Ukrainekrise: "Jede gesparte Kilowattstunde hilft uns, über Winter zu kommen"

Gaspipeline (hier in Alaska)
Symbolfoto: pixabay

06.07.2022 / REGION - Die Ukrainekrise und ihre Auswirkungen auf die Energiepreise bestimmen seit Wochen die öffentliche Diskussion. Die Tagung des kommunalen Trägerausschusses der RhönEnergie Fulda am Dienstagabend verdeutlichte: Auch für regionale Verbraucher brechen harte Zeiten an.


Das betrifft vor allem die Gaspreise. Martin Heun, Geschäftsführer des regionalen Energieversorgers, fand drastische Worte: "Jede gesparte Kilowattstunde Gas hilft uns, über den Winter zu kommen!" Schon im vierten Quartal des Vorjahres hätte sich der Ukrainekonflikt auf den Großmärkten für Kohle und CO2 angekündigt. Die Liquidität sei 2021 durchweg gesichert gewesen, das helfe jetzt bei Störungen, die durch den Krieg auf den Märkten hervorgerufen würden.



Seit Februar komme es zu erheblichen Verwerfungen auf den Energiemärkten, deswegen sei am 23. Juni die Alarmstufe des Notfallplans Gas, die zweite von drei Eskalationsstufe, von der Bundesregierung ausgerufen worden. Russische Gasimporte seien deutlich reduziert worden und befänden sich momentan auf 35 Prozent des Normalniveaus. Um die Gasspeicher-Füllstände zu garantieren, sei eine gesetzliche Initiative gestartet worden - 80 Prozent sollen bis Oktober jeden Jahres befüllt sein, momentan sei man bei 60 Prozent, so Dr. Arnt Meyer, Geschäftsführer der RhönEnergie Fulda GmbH.
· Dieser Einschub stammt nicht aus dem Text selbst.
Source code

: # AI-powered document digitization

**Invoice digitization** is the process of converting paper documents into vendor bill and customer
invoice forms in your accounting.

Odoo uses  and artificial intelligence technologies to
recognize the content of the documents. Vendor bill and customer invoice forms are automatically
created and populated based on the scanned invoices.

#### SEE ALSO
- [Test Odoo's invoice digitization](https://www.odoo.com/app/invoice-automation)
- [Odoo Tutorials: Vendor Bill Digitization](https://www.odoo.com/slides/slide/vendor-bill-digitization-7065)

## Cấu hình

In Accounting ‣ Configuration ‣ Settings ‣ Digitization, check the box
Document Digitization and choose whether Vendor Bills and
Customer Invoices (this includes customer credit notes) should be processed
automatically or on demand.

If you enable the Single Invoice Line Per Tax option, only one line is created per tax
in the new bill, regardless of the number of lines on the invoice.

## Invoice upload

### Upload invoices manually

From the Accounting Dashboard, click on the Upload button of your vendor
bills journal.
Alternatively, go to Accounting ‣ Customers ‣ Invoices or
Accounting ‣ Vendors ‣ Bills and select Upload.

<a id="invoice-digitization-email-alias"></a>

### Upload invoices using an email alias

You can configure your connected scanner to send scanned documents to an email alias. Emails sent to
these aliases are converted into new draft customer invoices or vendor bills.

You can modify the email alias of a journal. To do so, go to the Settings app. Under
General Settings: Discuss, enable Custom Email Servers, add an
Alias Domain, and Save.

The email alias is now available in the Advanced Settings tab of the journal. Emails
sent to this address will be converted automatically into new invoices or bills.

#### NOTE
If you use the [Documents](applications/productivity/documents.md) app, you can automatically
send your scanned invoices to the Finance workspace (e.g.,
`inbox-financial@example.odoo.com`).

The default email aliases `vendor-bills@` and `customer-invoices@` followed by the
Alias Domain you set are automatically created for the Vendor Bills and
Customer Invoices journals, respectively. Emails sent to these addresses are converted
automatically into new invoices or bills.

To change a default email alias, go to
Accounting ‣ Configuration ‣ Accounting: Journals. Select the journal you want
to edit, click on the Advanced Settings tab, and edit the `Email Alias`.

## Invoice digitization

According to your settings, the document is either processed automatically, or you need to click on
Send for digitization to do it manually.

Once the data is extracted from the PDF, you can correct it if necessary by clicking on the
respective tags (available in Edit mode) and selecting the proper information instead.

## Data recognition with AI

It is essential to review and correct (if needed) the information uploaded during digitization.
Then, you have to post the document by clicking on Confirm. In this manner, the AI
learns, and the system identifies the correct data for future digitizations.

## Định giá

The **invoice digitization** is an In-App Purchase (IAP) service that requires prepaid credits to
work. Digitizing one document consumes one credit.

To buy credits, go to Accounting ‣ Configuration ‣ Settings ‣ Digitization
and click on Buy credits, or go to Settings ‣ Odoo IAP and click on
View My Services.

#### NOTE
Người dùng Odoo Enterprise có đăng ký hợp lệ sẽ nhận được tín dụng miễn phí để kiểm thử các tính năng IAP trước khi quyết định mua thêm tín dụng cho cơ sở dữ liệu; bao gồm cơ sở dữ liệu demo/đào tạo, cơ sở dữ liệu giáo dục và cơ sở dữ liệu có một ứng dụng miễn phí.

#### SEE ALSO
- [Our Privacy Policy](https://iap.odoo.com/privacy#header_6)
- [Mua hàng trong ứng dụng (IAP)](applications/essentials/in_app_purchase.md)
Szenarien wie aus dem Katastrophenfilm

"Der Markt kann die Situation noch bewältigen, aber mit großen Schwierigkeiten. Wir bereiten uns auf die Notfallstufe vor und stimmen uns auch in der Branche ab, welche Maßnahmen in welchen Fällen dann ergriffen werden." Was im Extremfall passiert, hört sich an wie das Drehbuch zu einem Katastrophenfilm: Sollte die Notfallstufe ausgerufen werden, übernimmt die Bundesnetzagentur die Gasverteilung in Deutschland - die Rhön Energie Fulda würde nur noch auf deren hoheitliche Anweisungen reagieren, unter anderem darüber, welcher Verbraucher noch mit Gas beliefert wird und welcher nicht.
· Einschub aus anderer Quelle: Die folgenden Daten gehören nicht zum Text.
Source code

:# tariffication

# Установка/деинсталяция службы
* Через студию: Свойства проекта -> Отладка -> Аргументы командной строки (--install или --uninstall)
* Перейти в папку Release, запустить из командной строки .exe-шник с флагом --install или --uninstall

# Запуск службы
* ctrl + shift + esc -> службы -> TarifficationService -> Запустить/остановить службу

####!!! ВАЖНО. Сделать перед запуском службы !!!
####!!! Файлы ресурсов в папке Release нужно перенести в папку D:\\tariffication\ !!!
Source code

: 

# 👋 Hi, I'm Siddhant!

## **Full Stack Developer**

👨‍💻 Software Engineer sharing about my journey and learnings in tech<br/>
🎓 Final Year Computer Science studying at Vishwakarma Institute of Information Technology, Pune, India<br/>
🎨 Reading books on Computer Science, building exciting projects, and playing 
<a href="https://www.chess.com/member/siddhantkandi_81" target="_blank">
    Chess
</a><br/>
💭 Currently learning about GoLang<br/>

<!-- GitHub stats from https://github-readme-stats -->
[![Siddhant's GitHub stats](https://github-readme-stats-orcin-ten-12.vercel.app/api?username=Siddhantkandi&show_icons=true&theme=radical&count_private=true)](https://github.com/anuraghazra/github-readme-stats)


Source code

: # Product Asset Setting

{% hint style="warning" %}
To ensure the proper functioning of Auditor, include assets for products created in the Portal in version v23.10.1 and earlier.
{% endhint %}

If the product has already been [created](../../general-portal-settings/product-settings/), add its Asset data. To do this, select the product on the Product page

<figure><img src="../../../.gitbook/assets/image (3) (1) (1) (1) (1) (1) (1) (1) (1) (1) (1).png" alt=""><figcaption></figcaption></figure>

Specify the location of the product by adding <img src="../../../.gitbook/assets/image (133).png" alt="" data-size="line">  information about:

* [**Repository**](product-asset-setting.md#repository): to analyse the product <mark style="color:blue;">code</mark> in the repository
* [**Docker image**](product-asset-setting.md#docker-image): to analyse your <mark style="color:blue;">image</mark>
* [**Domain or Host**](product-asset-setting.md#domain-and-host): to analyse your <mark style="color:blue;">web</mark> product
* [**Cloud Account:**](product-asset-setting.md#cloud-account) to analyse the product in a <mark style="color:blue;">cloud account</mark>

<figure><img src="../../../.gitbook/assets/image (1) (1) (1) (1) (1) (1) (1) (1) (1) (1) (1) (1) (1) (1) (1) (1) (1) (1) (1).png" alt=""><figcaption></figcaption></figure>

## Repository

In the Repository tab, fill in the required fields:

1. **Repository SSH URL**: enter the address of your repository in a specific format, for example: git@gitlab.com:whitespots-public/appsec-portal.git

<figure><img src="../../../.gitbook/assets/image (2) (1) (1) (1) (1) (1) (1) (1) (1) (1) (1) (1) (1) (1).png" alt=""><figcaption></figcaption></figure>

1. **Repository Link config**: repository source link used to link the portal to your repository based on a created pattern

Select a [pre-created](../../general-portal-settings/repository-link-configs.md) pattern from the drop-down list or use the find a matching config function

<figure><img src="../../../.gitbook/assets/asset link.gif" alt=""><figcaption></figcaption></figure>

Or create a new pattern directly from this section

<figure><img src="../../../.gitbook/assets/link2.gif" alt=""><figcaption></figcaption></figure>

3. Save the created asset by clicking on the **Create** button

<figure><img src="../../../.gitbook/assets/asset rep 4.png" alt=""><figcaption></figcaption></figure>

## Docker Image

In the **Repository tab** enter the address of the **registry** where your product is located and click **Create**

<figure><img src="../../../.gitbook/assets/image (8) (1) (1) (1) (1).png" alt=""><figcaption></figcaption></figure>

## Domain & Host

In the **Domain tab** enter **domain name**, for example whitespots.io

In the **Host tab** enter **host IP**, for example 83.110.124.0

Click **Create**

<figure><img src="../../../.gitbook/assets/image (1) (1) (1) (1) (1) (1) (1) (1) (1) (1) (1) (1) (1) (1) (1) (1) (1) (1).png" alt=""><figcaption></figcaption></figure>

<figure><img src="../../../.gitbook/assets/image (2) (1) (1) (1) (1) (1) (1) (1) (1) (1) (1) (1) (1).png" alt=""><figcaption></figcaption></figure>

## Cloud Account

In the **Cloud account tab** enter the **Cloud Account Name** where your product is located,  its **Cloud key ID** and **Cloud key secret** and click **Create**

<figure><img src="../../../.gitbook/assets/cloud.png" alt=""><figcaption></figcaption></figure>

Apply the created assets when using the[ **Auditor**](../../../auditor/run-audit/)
Auch 250 Großkunden könnten im Netz der Rhön Energie Fulda betroffen sein von den Einschränkungen - nur grundlegende soziale Dienste, ob Krankenhäuser, Feuerwehr, Polizei oder Bundeswehreinrichtungen, seien relativ sicher. Eine Novelle des Energiesicherungsgesetzes, das in Zeiten der Ölkrise aufgelegt worden war, sieht nicht nur vor, dass große Industriebetriebe und Gashändler Daten zu ihrem Gasbezug und Verbrauch zur Verfügung stellen müssen, sondern gewährt auch Ausnahmen vom Imissions- und Naturschutzrecht, etwa bei Kohlekraft.
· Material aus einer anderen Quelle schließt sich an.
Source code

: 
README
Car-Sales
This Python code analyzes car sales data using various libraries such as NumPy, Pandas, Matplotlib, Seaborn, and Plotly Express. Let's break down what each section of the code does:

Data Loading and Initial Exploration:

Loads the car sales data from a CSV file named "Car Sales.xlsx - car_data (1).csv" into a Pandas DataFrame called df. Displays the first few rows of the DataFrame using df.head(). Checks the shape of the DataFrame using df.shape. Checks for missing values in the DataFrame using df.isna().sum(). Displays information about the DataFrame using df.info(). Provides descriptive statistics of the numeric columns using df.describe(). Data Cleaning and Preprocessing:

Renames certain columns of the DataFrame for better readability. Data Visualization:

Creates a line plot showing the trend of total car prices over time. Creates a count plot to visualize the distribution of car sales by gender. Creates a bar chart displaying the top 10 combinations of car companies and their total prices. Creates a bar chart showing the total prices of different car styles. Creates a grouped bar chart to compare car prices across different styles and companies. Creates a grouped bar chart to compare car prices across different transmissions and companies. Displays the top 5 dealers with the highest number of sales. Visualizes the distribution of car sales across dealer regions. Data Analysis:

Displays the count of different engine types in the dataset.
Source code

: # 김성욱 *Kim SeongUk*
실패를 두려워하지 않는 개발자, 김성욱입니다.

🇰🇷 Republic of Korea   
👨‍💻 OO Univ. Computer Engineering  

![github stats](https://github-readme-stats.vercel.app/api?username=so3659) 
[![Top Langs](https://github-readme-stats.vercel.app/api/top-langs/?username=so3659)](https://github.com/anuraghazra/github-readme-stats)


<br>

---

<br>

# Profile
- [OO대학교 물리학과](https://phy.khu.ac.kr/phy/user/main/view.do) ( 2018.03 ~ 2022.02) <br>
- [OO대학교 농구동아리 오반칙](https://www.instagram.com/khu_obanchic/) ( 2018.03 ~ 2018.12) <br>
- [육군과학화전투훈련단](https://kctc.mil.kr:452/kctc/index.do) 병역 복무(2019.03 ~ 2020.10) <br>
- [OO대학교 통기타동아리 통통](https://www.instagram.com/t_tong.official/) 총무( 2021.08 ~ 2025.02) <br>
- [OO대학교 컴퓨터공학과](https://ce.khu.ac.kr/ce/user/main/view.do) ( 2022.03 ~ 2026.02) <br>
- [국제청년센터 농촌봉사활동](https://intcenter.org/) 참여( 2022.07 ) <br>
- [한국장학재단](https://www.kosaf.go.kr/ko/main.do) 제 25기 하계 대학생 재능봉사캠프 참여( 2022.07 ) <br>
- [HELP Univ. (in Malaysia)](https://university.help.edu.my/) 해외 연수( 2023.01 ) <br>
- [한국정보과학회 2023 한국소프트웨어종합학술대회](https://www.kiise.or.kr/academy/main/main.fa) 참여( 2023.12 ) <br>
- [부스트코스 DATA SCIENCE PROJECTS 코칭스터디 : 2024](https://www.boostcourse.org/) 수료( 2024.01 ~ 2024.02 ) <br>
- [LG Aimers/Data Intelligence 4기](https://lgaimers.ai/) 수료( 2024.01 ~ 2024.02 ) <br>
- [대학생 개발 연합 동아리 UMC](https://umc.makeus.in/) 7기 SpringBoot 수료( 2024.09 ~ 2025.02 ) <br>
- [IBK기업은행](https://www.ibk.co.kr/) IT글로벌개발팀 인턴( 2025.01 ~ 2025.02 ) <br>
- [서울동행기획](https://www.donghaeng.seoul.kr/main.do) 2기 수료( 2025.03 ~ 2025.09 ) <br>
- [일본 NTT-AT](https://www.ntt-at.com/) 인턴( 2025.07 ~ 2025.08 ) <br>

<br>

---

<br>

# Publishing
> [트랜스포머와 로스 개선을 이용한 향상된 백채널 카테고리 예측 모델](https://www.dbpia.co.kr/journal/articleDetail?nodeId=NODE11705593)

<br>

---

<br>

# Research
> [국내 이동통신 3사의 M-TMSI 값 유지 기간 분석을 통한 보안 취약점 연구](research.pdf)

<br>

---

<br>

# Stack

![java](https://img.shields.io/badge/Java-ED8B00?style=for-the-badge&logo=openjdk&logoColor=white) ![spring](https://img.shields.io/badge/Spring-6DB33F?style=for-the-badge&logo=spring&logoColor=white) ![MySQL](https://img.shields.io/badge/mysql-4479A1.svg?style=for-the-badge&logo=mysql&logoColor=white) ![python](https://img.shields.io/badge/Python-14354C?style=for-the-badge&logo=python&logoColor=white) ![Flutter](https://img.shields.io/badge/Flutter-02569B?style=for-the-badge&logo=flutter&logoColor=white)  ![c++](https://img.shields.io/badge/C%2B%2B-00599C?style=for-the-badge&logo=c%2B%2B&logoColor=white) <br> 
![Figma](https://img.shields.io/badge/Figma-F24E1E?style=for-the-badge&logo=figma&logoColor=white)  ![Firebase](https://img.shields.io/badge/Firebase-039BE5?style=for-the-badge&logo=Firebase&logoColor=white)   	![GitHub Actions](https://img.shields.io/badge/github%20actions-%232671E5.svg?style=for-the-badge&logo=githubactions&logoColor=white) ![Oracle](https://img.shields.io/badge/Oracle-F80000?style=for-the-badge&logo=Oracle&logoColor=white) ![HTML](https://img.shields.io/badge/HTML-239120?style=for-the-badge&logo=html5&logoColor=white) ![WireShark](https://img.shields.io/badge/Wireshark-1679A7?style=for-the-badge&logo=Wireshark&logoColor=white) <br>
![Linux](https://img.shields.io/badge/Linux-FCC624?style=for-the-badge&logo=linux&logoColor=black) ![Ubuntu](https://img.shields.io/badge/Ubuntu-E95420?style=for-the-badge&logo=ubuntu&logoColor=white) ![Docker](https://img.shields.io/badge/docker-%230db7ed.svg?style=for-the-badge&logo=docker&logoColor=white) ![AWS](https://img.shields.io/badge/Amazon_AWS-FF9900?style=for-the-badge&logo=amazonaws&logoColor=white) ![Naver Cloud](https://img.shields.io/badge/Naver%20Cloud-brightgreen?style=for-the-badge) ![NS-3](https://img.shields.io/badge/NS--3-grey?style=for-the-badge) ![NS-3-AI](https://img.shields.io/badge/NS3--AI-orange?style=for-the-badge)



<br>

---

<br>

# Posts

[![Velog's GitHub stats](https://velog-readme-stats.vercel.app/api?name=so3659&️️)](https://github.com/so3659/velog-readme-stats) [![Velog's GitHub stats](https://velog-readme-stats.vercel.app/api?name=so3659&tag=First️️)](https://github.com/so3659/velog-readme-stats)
Hohe Preise auch nach Kriegsende

Hoffnung auf ein Abklingen der Preiskapriolen nach Kriegsende konnten die Verantwortlichen der RhönEnergie am Abend nicht machen: "Der Erdgas-Terminmarkt wird so bald keine reduzierten Preise sehen. Das angestrebte Frackinggas ist sechsmal so teuer wie normales Gas. Bei Steinkohle sieht es ähnlich aus: Vor dem Krieg kamen 70 Prozent aus Russland, günstig und gut - der Rest aus den USA. Jetzt müssen wir die 70 Prozent aus Südafrika, Kolumbien und Australien einkaufen - zu wesentlich höheren Preisen."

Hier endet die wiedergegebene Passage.